Subject: Re: PNWS: Donald Chittick at the University of Alaska Newsgroups: talk.origins Date: November 10, 1999 Message-ID: 199911101310.FAA60926@cx33978-a.dt1.sdca.home.com
In article <80b33t$j3f$1@jcn1.com>, Lloyd Gish <lloyd@jcn1.com> wrote:
> Pierre Stromberg <pierres@eskimo.com> wrote in message
> news:80b0s5$qo2$1@eskinews.eskimo.com...
PS> Ladies and gentlemen, hot on the heels of added
PS> pressure on Roger DeHart, I have more news. It seems that
PS> our local ICR representative, Donald Chittick, received a
PS> rather hostile reception to his "Puzzle of Ancient Man"
PS> lecture at the University of Alaska in Fairbanks.
PS> I knew about Chittick's planned lecture for a while
PS> and was already talking to folks up there. They were
PS> rather upset that Chittick was planning to hit the town
PS> with his driveby lectures and wanted to know everything
PS> they could about the guy. From preliminary reports, they
PS> were well organized and peppered him with enough
PS> questions after the lecture that Chittick blew his cool.

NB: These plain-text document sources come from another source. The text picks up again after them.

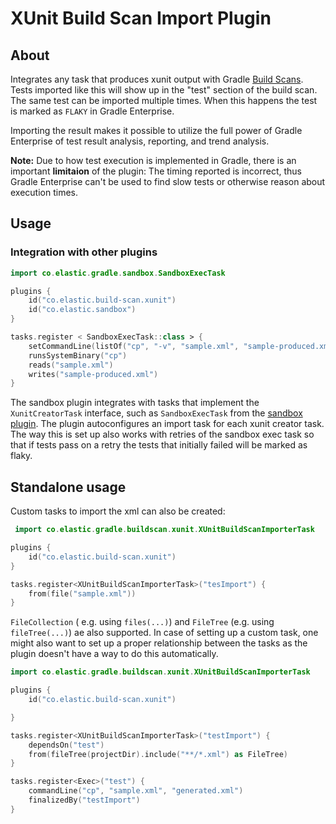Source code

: XUnit Build Scan Import Plugin
==============================

About
-----

Integrates any task that produces xunit output with Gradle [Build Scans](https://scans.gradle.com/). Tests imported like
this will show up in the "test" section of the build scan. The same test can be imported multiple times. When this
happens the test is marked as `FLAKY` in Gradle Enterprise.

Importing the result makes it possible to utilize the full power of Gradle Enterprise of test result analysis,
reporting, and trend analysis.

**Note:** Due to how test execution is implemented in Gradle, there is an important **limitaion** of the plugin: The
timing reported is incorrect, thus Gradle Enterprise can't be used to find slow tests or otherwise reason about
execution times.

Usage
-----

### Integration with other plugins

```kotlin
import co.elastic.gradle.sandbox.SandboxExecTask

plugins {
    id("co.elastic.build-scan.xunit")
    id("co.elastic.sandbox")
}

tasks.register < SandboxExecTask::class > {
    setCommandLine(listOf("cp", "-v", "sample.xml", "sample-produced.xml"))
    runsSystemBinary("cp")
    reads("sample.xml")
    writes("sample-produced.xml")
}
```

The sandbox plugin integrates with tasks that implement the `XunitCreatorTask` interface, such as `SandboxExecTask` from
the [sandbox plugin](../sandbox/README.md). The plugin autoconfigures an import task for each xunit creator task. The
way this is set up also works with retries of the sandbox exec task so that if tests pass on a retry the tests that
initially failed will be marked as flaky.

## Standalone usage

Custom tasks to import the xml can also be created:
```kotlin
 import co.elastic.gradle.buildscan.xunit.XUnitBuildScanImporterTask

plugins {
    id("co.elastic.build-scan.xunit")
}

tasks.register<XUnitBuildScanImporterTask>("tesImport") {
    from(file("sample.xml"))
}
```

`FileCollection` ( e.g. using `files(...)`)  and `FileTree` (e.g. using `fileTree(...)`) ae also supported.
In case of setting up a custom task, one might also want to set up a proper relationship between the tasks
as the plugin doesn't have a way to do this automatically.
```kotlin
import co.elastic.gradle.buildscan.xunit.XUnitBuildScanImporterTask

plugins {
    id("co.elastic.build-scan.xunit")

}

tasks.register<XUnitBuildScanImporterTask>("testImport") {
    dependsOn("test")
    from(fileTree(projectDir).include("**/*.xml") as FileTree)
}

tasks.register<Exec>("test") {
    commandLine("cp", "sample.xml", "generated.xml")
    finalizedBy("testImport")
}
```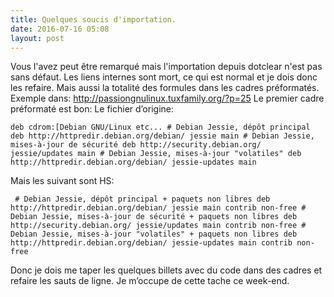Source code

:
 ```yaml
---
title: Quelques soucis d'importation.
date: 2016-07-16 05:08
layout: post
---
```


Vous l'avez peut être remarqué mais l'importation depuis dotclear n'est
pas sans défaut. Les liens internes sont mort, ce qui est normal et je
dois donc les refaire. Mais aussi la totalité des formules dans les
cadres préformatés. Exemple dans:
http://passiongnulinux.tuxfamily.org/?p=25 Le premier cadre préformaté
est bon: Le fichier d’origine:

    deb cdrom:[Debian GNU/Linux etc... # Debian Jessie, dépôt principal deb http://httpredir.debian.org/debian/ jessie main # Debian Jessie, mises-à-jour de sécurité deb http://security.debian.org/ jessie/updates main # Debian Jessie, mises-à-jour "volatiles" deb http://httpredir.debian.org/debian/ jessie-updates main

Mais les suivant sont HS:

     # Debian Jessie, dépôt principal + paquets non libres deb http://httpredir.debian.org/debian/ jessie main contrib non-free # Debian Jessie, mises-à-jour de sécurité + paquets non libres deb http://security.debian.org/ jessie/updates main contrib non-free # Debian Jessie, mises-à-jour "volatiles" + paquets non libres deb http://httpredir.debian.org/debian/ jessie-updates main contrib non-free

Donc je dois me taper les quelques billets avec du code dans des cadres
et refaire les sauts de ligne. Je m’occupe de cette tache ce week-end.
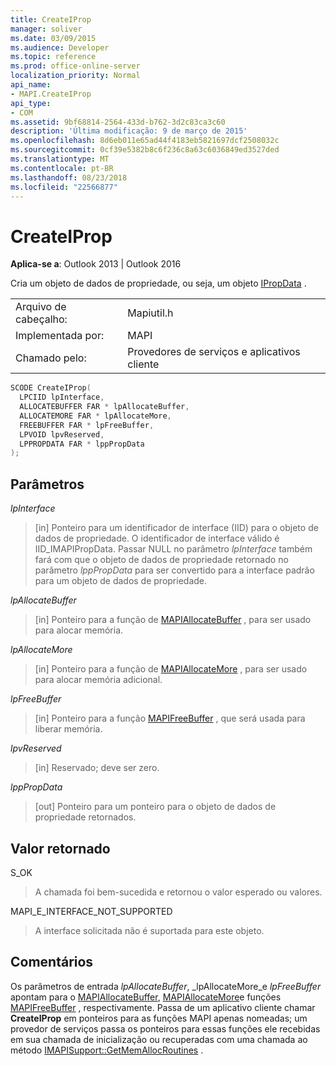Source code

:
 ```yaml
---
title: CreateIProp
manager: soliver
ms.date: 03/09/2015
ms.audience: Developer
ms.topic: reference
ms.prod: office-online-server
localization_priority: Normal
api_name:
- MAPI.CreateIProp
api_type:
- COM
ms.assetid: 9bf68814-2564-433d-b762-3d2c83ca3c60
description: 'Última modificação: 9 de março de 2015'
ms.openlocfilehash: 8d6eb011e65ad44f4183eb5821697dcf2508032c
ms.sourcegitcommit: 0cf39e5382b8c6f236c8a63c6036849ed3527ded
ms.translationtype: MT
ms.contentlocale: pt-BR
ms.lasthandoff: 08/23/2018
ms.locfileid: "22566877"
---
```

# <a name="createiprop"></a>CreateIProp

  
  
**Aplica-se a**: Outlook 2013 | Outlook 2016 
  
Cria um objeto de dados de propriedade, ou seja, um objeto [IPropData](ipropdataimapiprop.md) . 
  
|||
|:-----|:-----|
|Arquivo de cabeçalho:  <br/> |Mapiutil.h  <br/> |
|Implementada por:  <br/> |MAPI  <br/> |
|Chamado pelo:  <br/> |Provedores de serviços e aplicativos cliente  <br/> |
   
```cpp
SCODE CreateIProp(
  LPCIID lpInterface,
  ALLOCATEBUFFER FAR * lpAllocateBuffer,
  ALLOCATEMORE FAR * lpAllocateMore,
  FREEBUFFER FAR * lpFreeBuffer,
  LPVOID lpvReserved,
  LPPROPDATA FAR * lppPropData
);
```

## <a name="parameters"></a>Parâmetros

 _lpInterface_
  
> [in] Ponteiro para um identificador de interface (IID) para o objeto de dados de propriedade. O identificador de interface válido é IID_IMAPIPropData. Passar NULL no parâmetro _lpInterface_ também fará com que o objeto de dados de propriedade retornado no parâmetro _lppPropData_ para ser convertido para a interface padrão para um objeto de dados de propriedade. 
    
 _lpAllocateBuffer_
  
> [in] Ponteiro para a função de [MAPIAllocateBuffer](mapiallocatebuffer.md) , para ser usado para alocar memória. 
    
 _lpAllocateMore_
  
> [in] Ponteiro para a função de [MAPIAllocateMore](mapiallocatemore.md) , para ser usado para alocar memória adicional. 
    
 _lpFreeBuffer_
  
> [in] Ponteiro para a função [MAPIFreeBuffer](mapifreebuffer.md) , que será usada para liberar memória. 
    
 _lpvReserved_
  
> [in] Reservado; deve ser zero. 
    
 _lppPropData_
  
> [out] Ponteiro para um ponteiro para o objeto de dados de propriedade retornados.
    
## <a name="return-value"></a>Valor retornado

S_OK 
  
> A chamada foi bem-sucedida e retornou o valor esperado ou valores. 
    
MAPI_E_INTERFACE_NOT_SUPPORTED 
  
> A interface solicitada não é suportada para este objeto.
    
## <a name="remarks"></a>Comentários

Os parâmetros de entrada _lpAllocateBuffer_, _lpAllocateMore_e _lpFreeBuffer_ apontam para o [MAPIAllocateBuffer](mapiallocatebuffer.md), [MAPIAllocateMore](mapiallocatemore.md)e funções [MAPIFreeBuffer](mapifreebuffer.md) , respectivamente. Passa de um aplicativo cliente chamar **CreateIProp** em ponteiros para as funções MAPI apenas nomeadas; um provedor de serviços passa os ponteiros para essas funções ele recebidas em sua chamada de inicialização ou recuperadas com uma chamada ao método [IMAPISupport::GetMemAllocRoutines](imapisupport-getmemallocroutines.md) . 
  

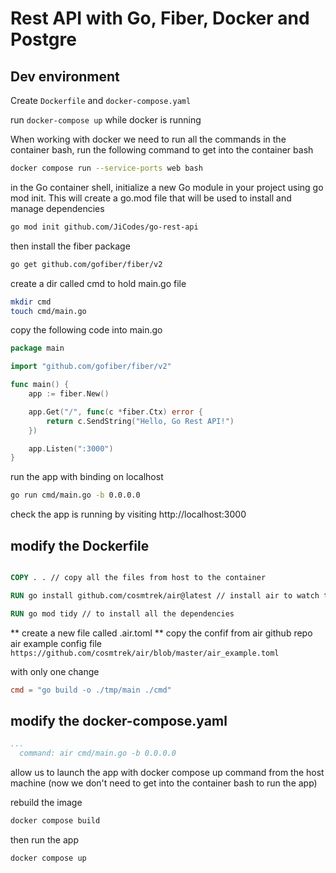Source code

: # Rest API with Go, Fiber, Docker and Postgre

## Dev environment
Create `Dockerfile` and `docker-compose.yaml`

run `docker-compose up` while docker is running

When working with docker we need to run all the commands in the container bash, run the following command to get into the container bash
```sh
docker compose run --service-ports web bash
```

in the Go container shell, initialize a new Go module in your project using go mod init. This will create a go.mod file that will be used to
install and manage dependencies
```sh
go mod init github.com/JiCodes/go-rest-api
```

then install the fiber package
```sh
go get github.com/gofiber/fiber/v2
```

create a dir called cmd to hold main.go file
```sh
mkdir cmd
touch cmd/main.go
```

copy the following code into main.go
```go
package main

import "github.com/gofiber/fiber/v2"

func main() {
    app := fiber.New()

    app.Get("/", func(c *fiber.Ctx) error {
        return c.SendString("Hello, Go Rest API!")
    })

    app.Listen(":3000")
}
```

run the app with binding on localhost
```sh
go run cmd/main.go -b 0.0.0.0
```

check the app is running by visiting http://localhost:3000

## modify the Dockerfile
```Dockerfile

COPY . . // copy all the files from host to the container

RUN go install github.com/cosmtrek/air@latest // install air to watch the changes in the code and restart the app automatically

RUN go mod tidy // to install all the dependencies

```

** create a new file called .air.toml **
copy the confif from air github repo air example config file
`https://github.com/cosmtrek/air/blob/master/air_example.toml`

with only one change
```toml
cmd = "go build -o ./tmp/main ./cmd"
```

## modify the docker-compose.yaml 
```yaml
...
  command: air cmd/main.go -b 0.0.0.0 
```
allow us to launch the app with docker compose up command from the host machine (now we don't need to get into the container bash to run the app)

rebuild the image
```sh
docker compose build
```
then run the app
```sh
docker compose up
```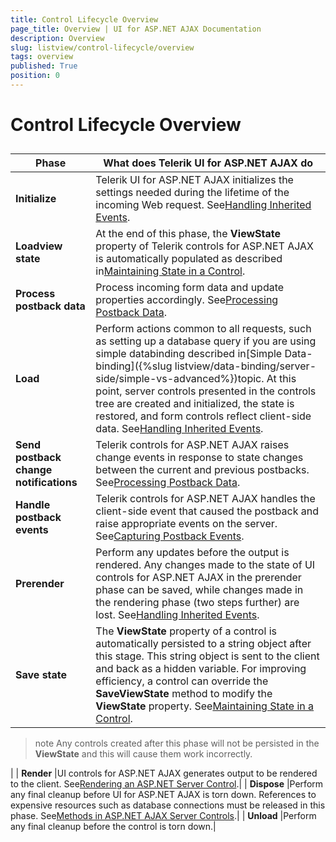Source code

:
 ```yaml
---
title: Control Lifecycle Overview
page_title: Overview | UI for ASP.NET AJAX Documentation
description: Overview
slug: listview/control-lifecycle/overview
tags: overview
published: True
position: 0
---
```


# Control Lifecycle Overview



## 


| Phase | What does Telerik UI for ASP.NET AJAX do |
| ------ | ------ |
| __Initialize__ |Telerik UI for ASP.NET AJAX initializes the settings needed during the lifetime of the incoming Web request. See[Handling Inherited Events](http://msdn.microsoft.com/en-us/library/aa720048(v=vs.71).aspx).|
| __Loadview state__ |At the end of this phase, the __ViewState__ property of Telerik controls for ASP.NET AJAX is automatically populated as described in[Maintaining State in a Control](http://msdn.microsoft.com/en-us/library/aa720269(v=vs.71).aspx).|
| __Process postback data__ |Process incoming form data and update properties accordingly. See[Processing Postback Data](http://msdn.microsoft.com/en-us/library/aa719775.aspx).|
| __Load__ |Perform actions common to all requests, such as setting up a database query if you are using simple databinding described in[Simple Data-binding]({%slug listview/data-binding/server-side/simple-vs-advanced%})topic. At this point, server controls presented in the controls tree are created and initialized, the state is restored, and form controls reflect client-side data. See[Handling Inherited Events](http://msdn.microsoft.com/en-us/library/aa720048(v=vs.71).aspx).|
| __Send postback change notifications__ |Telerik controls for ASP.NET AJAX raises change events in response to state changes between the current and previous postbacks. See[Processing Postback Data](http://msdn.microsoft.com/en-us/library/aa720471(v=vs.71).aspx).|
| __Handle postback events__ |Telerik controls for ASP.NET AJAX handles the client-side event that caused the postback and raise appropriate events on the server. See[Capturing Postback Events](http://msdn.microsoft.com/en-us/library/aa720472(v=vs.71).aspx).|
| __Prerender__ |Perform any updates before the output is rendered. Any changes made to the state of UI controls for ASP.NET AJAX in the prerender phase can be saved, while changes made in the rendering phase (two steps further) are lost. See[Handling Inherited Events](http://msdn.microsoft.com/en-us/library/aa720048(v=vs.71).aspx).|
| __Save state__ |The __ViewState__ property of a control is automatically persisted to a string object after this stage. This string object is sent to the client and back as a hidden variable. For improving efficiency, a control can override the __SaveViewState__ method to modify the __ViewState__ property. See[Maintaining State in a Control](http://msdn.microsoft.com/en-us/library/aa720269(v=vs.71).aspx).

>note Any controls created after this phase will not be persisted in the __ViewState__ and this will cause them work incorrectly.
>
|
| __Render__ |UI controls for ASP.NET AJAX generates output to be rendered to the client. See[Rendering an ASP.NET Server Control](http://msdn.microsoft.com/en-us/library/aa338806(v=vs.71).aspx).|
| __Dispose__ |Perform any final cleanup before UI for ASP.NET AJAX is torn down. References to expensive resources such as database connections must be released in this phase. See[Methods in ASP.NET AJAX Server Controls](http://msdn.microsoft.com/en-us/library/aa720294(v=vs.71).aspx).|
| __Unload__ |Perform any final cleanup before the control is torn down.|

PS> I don't want to say anything more right now because I
PS> still have yet to receive the detailed reports and
PS> videotape of the event. But right now, it looks like it's
PS> been one bad week for creationists.
PS> More surprises are in store.
LG> Here's some more news,
It's pretty clear that the "bad week for creationists" is only getting longer when one of them claims a regurgi-quote from 1981 is "news" in 1999.
LG> Dr. Colin Patterson (Senior Paleontologist, British Museum
LG> of Natural History, London). Keynote address at the
LG> American Museum of Natural History, New York City, 11/5/81
LG> "One of the reasons I started taking this anti-evolutionary
LG> view, or let's call it a non-evolutionary view, was last
LG> year I had a sudden realization for over 20 years I had
LG> thought I was working on evolution in some way. One morning
LG> I woke up and something had happened in the night, and it
LG> struck me that I had been working on this stuff for 20
LG> years and there was not one thing I knew about it. That's
LG> quite a shock to learn that one can be so misled so
LG> long. Either there was something wrong with me or there was
LG> something wrong with the evolutionary theory. Naturally, I
LG> know there is nothing wrong with me, so for the last few
LG> weeks I've tried putting a simple question to various
LG> people and groups of people......'Can you tell me anything
LG> you know about evolution, any one thing, any one thing that
LG> is true? I tried that question on the geology staff at the
LG> Field Museum of Natural History and the only answer I got
LG> was silence. I tried it on the members of the Evolutionary
LG> Morphology Seminar in the University of Chicago, a very
LG> prestigious body of evolutionists, and all I got there was
LG> silence for a long time and eventually one person said, "I
LG> do know one thing - it ought not to be taught in high
LG> school'."
LG> So, what is the one thing that is true about evolution?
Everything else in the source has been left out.